A gestire questa rivoluzione verde sono una serie di piccole e medie imprese, le prime sorte in Germania e Svizzera negli anni Settanta ed Ottanta per rispettare gli obiettivi sulla decontaminazione e sul trattamento dei rifiuti. Da lì, l'attenzione è passata sulle rinnovabili grazie all'impulso dato a questo settore ancora dai governi di questi due paesi, poi dagli scandinavi, quindi dalla Spagna e ora da Francia e Regno Unito. Noi mangiamo la polvere. "L'Italia", spiega Ferran Tarradellas, portavoce del commissario all'Energia Andris Piebalgs, "ha un potenziale enorme che non viene sfruttato. Potrebbe creare industria e occupazione in un settore destinato a generare una domanda fortissima nei prossimi anni".

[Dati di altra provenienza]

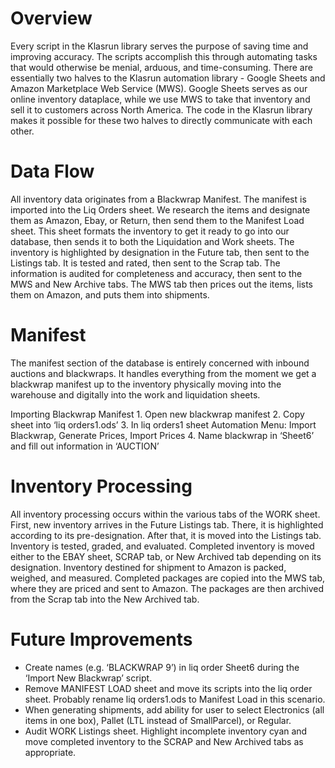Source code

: # Overview
Every script in the Klasrun library serves the purpose of saving time and improving accuracy. The scripts accomplish this through automating tasks that would otherwise be menial, arduous, and time-consuming. There are essentially two halves to the Klasrun automation library - Google Sheets and Amazon Marketplace Web Service (MWS). Google Sheets serves as our online inventory dataplace, while we use MWS to take that inventory and sell it to customers across North America. The code in the Klasrun library makes it possible for these two halves to directly communicate with each other.

# Data Flow
All inventory data originates from a Blackwrap Manifest.  The manifest is imported into the Liq Orders sheet. We research the items and designate them as Amazon, Ebay, or Return, then send them to the Manifest Load sheet. This sheet formats the inventory to get it ready to go into our database, then sends it to both the Liquidation and Work sheets. The inventory is highlighted by designation in the Future tab, then sent to the Listings tab. It is tested and rated, then sent to the Scrap tab. The information is audited for completeness and accuracy, then sent to the MWS and New Archive tabs. The MWS tab then prices out the items, lists them on Amazon, and puts them into shipments.

# Manifest
The manifest section of the database is entirely concerned with inbound auctions and blackwraps. It handles everything from the moment we get a blackwrap manifest up to the inventory physically moving into the warehouse and digitally into the work and liquidation sheets.

Importing Blackwrap Manifest
    1. Open new blackwrap manifest
    2. Copy sheet into ‘liq orders1.ods’
    3. In liq orders1 sheet Automation Menu: Import Blackwrap, Generate Prices, Import Prices
    4. Name blackwrap in ‘Sheet6’ and fill out information in ‘AUCTION’

# Inventory Processing
All inventory processing occurs within the various tabs of the WORK sheet. First, new inventory arrives in the Future Listings tab. There, it is highlighted according to its pre-designation. After that, it is moved into the Listings tab. Inventory is tested, graded, and evaluated. Completed inventory is moved either to the EBAY sheet, SCRAP tab, or New Archived tab depending on its designation. Inventory destined for shipment to Amazon is packed, weighed, and measured. Completed packages are copied into the MWS tab, where they are priced and sent to Amazon. The packages are then archived from the Scrap tab into the New Archived tab.

# Future Improvements
- Create names (e.g. ‘BLACKWRAP 9’) in liq order Sheet6 during the ‘Import New Blackwrap’ script.
- Remove MANIFEST LOAD sheet and move its scripts into the liq order sheet. Probably rename liq orders1.ods to Manifest Load in this scenario.
- When generating shipments, add ability for user to select Electronics (all items in one box), Pallet (LTL instead of SmallParcel), or Regular.
- Audit WORK Listings sheet. Highlight incomplete inventory cyan and move completed inventory to the SCRAP and New Archived tabs as appropriate.
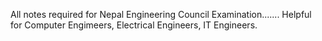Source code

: All notes required for Nepal Engineering Council Examination.......
Helpful for Computer Engimeers, Electrical Engineers, IT Engineers.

I vantaggi già adesso non sono comunque pochi. Secondo uno studio pubblicato a luglio dal ministero dell'Ambiente tedesco, per ogni euro investito nelle energie rinnovabili si risparmiano 1,6 euro in importazioni di gas o petrolio e in danni causati all'ambiente. E oltretutto gli euro investiti nel verde creano posti di lavoro, tantissimi, stando a sentire la lobby dell'energia verde. "Al momento il settore delle rinnovabili nella Ue conta 400 mila persone per un giro di affari di oltre 40 miliardi di euro, da qui al 2020 prevediamo la creazione di altri 1,6 milioni di posti di lavoro", assicura Christine Lins dell'Erec, il Consiglio europeo delle energie rinnovabili.

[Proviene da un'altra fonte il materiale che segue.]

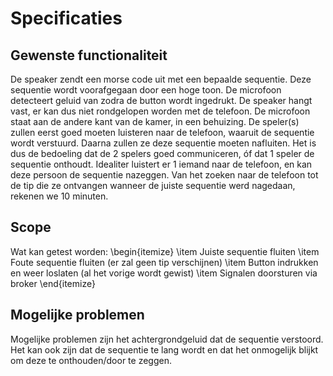 
# Specificaties
## Gewenste functionaliteit
De speaker zendt een morse code uit met een bepaalde sequentie. Deze sequentie wordt voorafgegaan door een hoge toon. 
De microfoon detecteert geluid van zodra de button wordt ingedrukt.
De speaker hangt vast, er kan dus niet rondgelopen worden met de telefoon. De microfoon staat aan de andere kant van de kamer, in een behuizing.
De speler(s) zullen eerst goed moeten luisteren naar de telefoon, waaruit de sequentie wordt verstuurd. 
Daarna zullen ze deze sequentie moeten nafluiten. Het is dus de bedoeling dat de 2 spelers goed communiceren, óf dat 1 speler de sequentie onthoudt.
Idealiter luistert er 1 iemand naar de telefoon, en kan deze persoon de sequentie nazeggen. 
Van het zoeken naar de telefoon tot de tip die ze ontvangen wanneer de juiste sequentie werd nagedaan, rekenen we 10 minuten.

## Scope
Wat kan getest worden:
\begin{itemize}
    \item Juiste sequentie fluiten
    \item Foute sequentie fluiten (er zal geen tip verschijnen)
    \item Button indrukken en weer loslaten (al het vorige wordt gewist)
    \item Signalen doorsturen via broker
\end{itemize}

## Mogelijke problemen
Mogelijke problemen zijn het achtergrondgeluid dat de sequentie verstoord.
Het kan ook zijn dat de sequentie te lang wordt en dat het onmogelijk blijkt om deze te onthouden/door te zeggen.
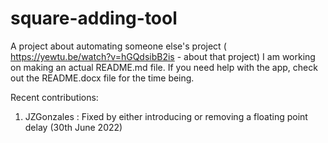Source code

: # square-adding-tool
A project about automating someone else's project ( https://yewtu.be/watch?v=hGQdsibB2is - about that project)
I am working on making an actual README.md file. If you need help with the app, check out the README.docx file for the time being.

Recent contributions:
1) JZGonzales : Fixed by either introducing or removing a floating point delay (30th June 2022)
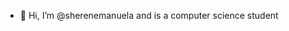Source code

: - 👋 Hi, I’m @sherenemanuela and is a computer science student


<!---
sherenemanuela/sherenemanuela is a ✨ special ✨ repository because its `README.md` (this file) appears on your GitHub profile.
You can click the Preview link to take a look at your changes.
- 💞️ I’m looking to collaborate on ...
- 📫 How to reach me :
--->
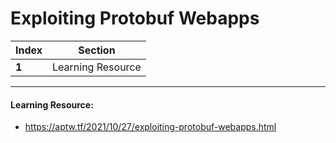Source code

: # Exploiting Protobuf Webapps

Index | Section
--- | ---
**1** | Learning Resource

___


#### Learning Resource: 

* https://aptw.tf/2021/10/27/exploiting-protobuf-webapps.html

L'Erec raccoglie a Bruxelles tutta l'industria europea del settore in un elegante edificio di 3 mila mq, un palazzo completamente ristrutturato, efficiente e assolutamente autonomo: il 100 per cento dell'energia utilizzata viene prodotta in loco grazie al solare fotovoltaico, alle biomasse e al geotermico. Nei suoi tre anni di vita, 15 mila persone hanno visitato l'edificio; meno contatti ci sono con Eurobusiness, la Confindustria europea: "Non abbiamo relazioni formali con loro", taglia corto Lins. Si tratta di due mondi distanti. "Stiamo giocando la battaglia tra un'antica struttura industriale e una nuova, siamo in un momento di cerniera tra il passato e il futuro", l'opinione di Claude Turmes, eurodeputato verde lussemburghese relatore del rapporto sulle rinnovabili.

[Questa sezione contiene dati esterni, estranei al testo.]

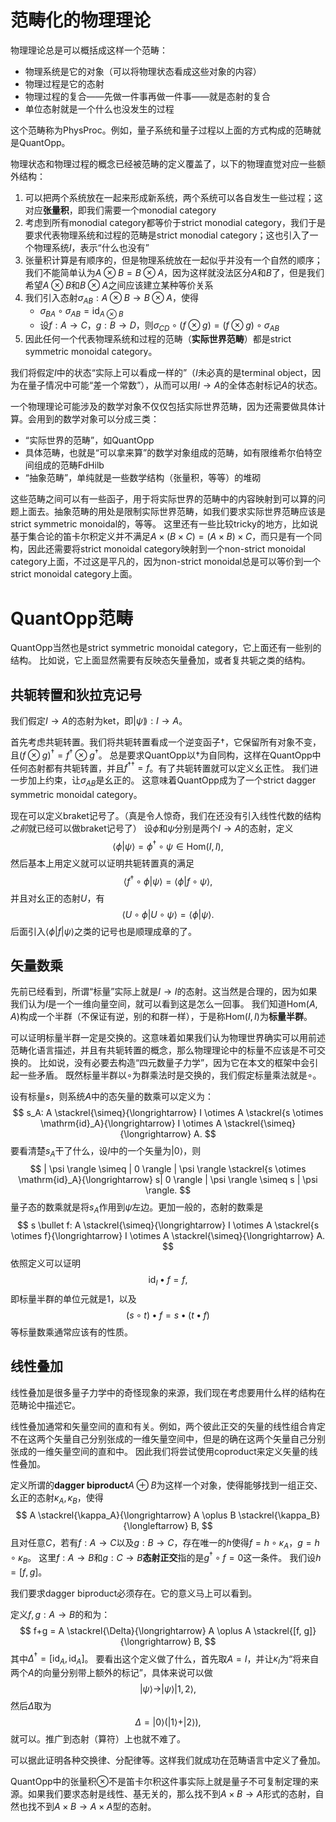 # 范畴化的物理理论

物理理论总是可以概括成这样一个范畴：

- 物理系统是它的对象（可以将物理状态看成这些对象的内容）
- 物理过程是它的态射
- 物理过程的复合——先做一件事再做一件事——就是态射的复合
- 单位态射就是一个什么也没发生的过程

这个范畴称为$\mathsf{PhysProc}$。例如，量子系统和量子过程以上面的方式构成的范畴就是$\mathsf{QuantOpp}$。

物理状态和物理过程的概念已经被范畴的定义覆盖了，以下的物理直觉对应一些额外结构：

1. 可以把两个系统放在一起来形成新系统，两个系统可以各自发生一些过程；这对应**张量积**，即我们需要一个monodial category
2. 考虑到所有monodial category都等价于strict monodial category，我们于是要求代表物理系统和过程的范畴是strict monodial category；这也引入了一个物理系统$I$，表示“什么也没有”
3. 张量积计算是有顺序的，但是物理系统放在一起似乎并没有一个自然的顺序；我们不能简单认为$A \otimes B=B \otimes A$，因为这样就没法区分$A$和$B$了，但是我们希望$A \otimes B$和$B \otimes A$之间应该建立某种等价关系
4. 我们引入态射$\sigma_{AB}: A\otimes B \to B \otimes A$，使得
   - $\sigma_{BA} \circ \sigma_{AB} = \mathrm{id}_{A \otimes B}$
   - 设$f:A \to C$，$g: B \to D$，则$\sigma_{CD} \circ (f \otimes g) = (f \otimes g) \circ \sigma_{AB}$
5. 因此任何一个代表物理系统和过程的范畴（**实际世界范畴**）都是strict symmetric monoidal category。

我们将假定$I$中的状态“实际上可以看成一样的”（$I$未必真的是terminal object，因为在量子情况中可能“差一个常数”），从而可以用$I \to A$的全体态射标记$A$的状态。

一个物理理论可能涉及的数学对象不仅仅包括实际世界范畴，因为还需要做具体计算。会用到的数学对象可以分成三类：

- “实际世界的范畴”，如$\mathsf{QuantOpp}$
- 具体范畴，也就是“可以拿来算”的数学对象组成的范畴，如有限维希尔伯特空间组成的范畴$\mathsf{FdHilb}$
- “抽象范畴”，单纯就是一些数学结构（张量积，等等）的堆砌

这些范畴之间可以有一些函子，用于将实际世界的范畴中的内容映射到可以算的问题上面去。抽象范畴的用处是限制实际世界范畴，如我们要求实际世界范畴应该是strict symmetric monoidal的，等等。
这里还有一些比较tricky的地方，比如说基于集合论的笛卡尔积定义并不满足$A \times (B \times C) = (A \times B) \times C$，而只是有一个同构，因此还需要将strict monoidal category映射到一个non-strict monoidal category上面，不过这是平凡的，因为non-strict monoidal总是可以等价到一个strict monoidal category上面。

# $\mathsf{QuantOpp}$范畴

$\mathsf{QuantOpp}$当然也是strict symmetric monoidal category，它上面还有一些别的结构。
比如说，它上面显然需要有反映态矢量叠加，或者复共轭之类的结构。

## 共轭转置和狄拉克记号

我们假定$I \to A$的态射为ket，即$|\psi \rang : I \to A$。

首先考虑共轭转置。我们将共轭转置看成一个逆变函子$\dagger$，它保留所有对象不变，且$(f \otimes g)^\dagger = f^\dagger \otimes g^\dagger$。
总是要求$\mathsf{QuantOpp}$以$\dagger$为自同构，这样在$\mathsf{QuantOpp}$中任何态射都有共轭转置，并且$f^{\dagger\dagger}=f$。有了共轭转置就可以定义幺正性。
我们进一步加上约束，让$\sigma_{AB}$是幺正的。
这意味着$\mathsf{QuantOpp}$成为了一个strict dagger symmetric monoidal category。

现在可以定义braket记号了。（真是令人惊奇，我们在还没有引入线性代数的结构*之前*就已经可以做braket记号了）
设$\phi$和$\psi$分别是两个$I \to A$的态射，定义
$$
\langle \phi | \psi \rangle = \phi^\dagger \circ \psi \in \mathrm{Hom}(I, I),
$$
然后基本上用定义就可以证明共轭转置真的满足
$$
\langle f^\dagger \circ \phi | \psi \rangle = \langle \phi | f \circ \psi \rangle,
$$
并且对幺正的态射$U$，有
$$
\langle U \circ \phi | U \circ \psi \rangle = \langle \phi | \psi \rangle.
$$
后面引入$\langle \phi | f | \psi \rangle$之类的记号也是顺理成章的了。

## 矢量数乘

先前已经看到，所谓“标量”实际上就是$I \to I$的态射。这当然是合理的，因为如果我们认为$I$是一个一维向量空间，就可以看到这是怎么一回事。
我们知道$\mathrm{Hom}(A, A)$构成一个半群（不保证有逆，别的和群一样），于是称$\mathrm{Hom}(I, I)$为**标量半群**。

可以证明标量半群一定是交换的。这意味着如果我们认为物理世界确实可以用前述范畴化语言描述，并且有共轭转置的概念，那么物理理论中的标量不应该是不可交换的。
比如说，没有必要去构造“四元数量子力学”，因为它在本文的框架中会引起一些矛盾。
既然标量半群以$\circ$为群乘法时是交换的，我们假定标量乘法就是$\circ$。

设有标量$s$，则系统$A$中的态矢量的数乘可以定义为：
$$
s_A: A \stackrel{\simeq}{\longrightarrow} I \otimes A \stackrel{s \otimes \mathrm{id}_A}{\longrightarrow} I \otimes A \stackrel{\simeq}{\longrightarrow} A.
$$
要看清楚$s_A$干了什么，设$I$中的一个矢量为$| 0 \rangle$，则
$$
| \psi \rangle \simeq | 0 \rangle | \psi \rangle \stackrel{s \otimes \mathrm{id}_A}{\longrightarrow} s| 0 \rangle | \psi \rangle \simeq s | \psi \rangle.
$$
量子态的数乘就是将$s_A$作用到$\psi$左边。更加一般的，态射的数乘是
$$
s \bullet f: A \stackrel{\simeq}{\longrightarrow} I \otimes A \stackrel{s \otimes f}{\longrightarrow} I \otimes A \stackrel{\simeq}{\longrightarrow} A.
$$
依照定义可以证明
$$
\mathrm{id}_I \bullet f = f,
$$
即标量半群的单位元就是$1$，以及
$$
(s \circ t) \bullet f = s \bullet (t \bullet f)
$$
等标量数乘通常应该有的性质。

## 线性叠加

线性叠加是很多量子力学中的奇怪现象的来源，我们现在考虑要用什么样的结构在范畴论中描述它。

线性叠加通常和矢量空间的直和有关。例如，两个彼此正交的矢量的线性组合肯定不在这两个矢量自己分别张成的一维矢量空间中，但是的确在这两个矢量自己分别张成的一维矢量空间的直和中。
因此我们将尝试使用coproduct来定义矢量的线性叠加。

定义所谓的**dagger biproduct**$A \oplus B$为这样一个对象，使得能够找到一组正交、幺正的态射$\kappa_A, \kappa_B$，使得
$$
A \stackrel{\kappa_A}{\longrightarrow} A \oplus B \stackrel{\kappa_B}{\longleftarrow} B,
$$
且对任意$C$，若有$f:A \to C$以及$g: B \to C$，存在唯一的$h$使得$f=h \circ \kappa_A$，$g = h \circ \kappa_B$。
这里$f:A \to B$和$g: C \to B$**态射正交**指的是$g^\dagger \circ f = 0$这一条件。
我们设$h = [f, g]$。

我们要求dagger biproduct必须存在。它的意义马上可以看到。

定义$f, g:A \to B$的和为：
$$
f+g = A \stackrel{\Delta}{\longrightarrow} A \oplus A \stackrel{[f, g]}{\longrightarrow} B,
$$
其中$\Delta^\dagger = [\mathrm{id}_A, \mathrm{id}_A]$。
要看出这个定义做了什么，首先取$A=I$，并让$\kappa_I$为“将来自两个$A$的向量分别带上额外的标记”，具体来说可以做
$$
| \psi \rangle \longrightarrow | \psi \rangle | 1,2 \rangle,
$$
然后$\Delta$取为
$$
\Delta = | 0 \rangle (| 1 \rangle + | 2 \rangle),
$$
就可以。推广到态射（算符）上也就不难了。

可以据此证明各种交换律、分配律等。这样我们就成功在范畴语言中定义了叠加。

$\mathsf{QuantOpp}$中的张量积$\otimes$不是笛卡尔积这件事实际上就是量子不可复制定理的来源。如果我们要求态射是线性、基无关的，那么找不到$A \times B \to A$形式的态射，自然也找不到$A \times B \to A \times A$型的态射。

Per Turmes il futuro è chiaramente verde. "L'intero comparto dell'ecotecnologia", sostiene, "può creare 3-5 milioni di posti di lavoro da qui al 2020, sfruttando il volano degli investimenti pubblici". Numeri che riprendono le cifre indicate da Barack Obama per gli Stati Uniti, con la differenza che l'Europa non ha scoperto il verde nelle ultime settimane e non lo ha rincorso sospinta dalla crisi, ci punta da anni, anche se ora rischia di perdere la sua leadership, rallentata dalle divergenze tra i 27 e dai timori sollevati dalla difficile situazione economica, per qualcuno un'opportunità ad andare avanti, per altri una ragione per restare prudenti e guardare indietro.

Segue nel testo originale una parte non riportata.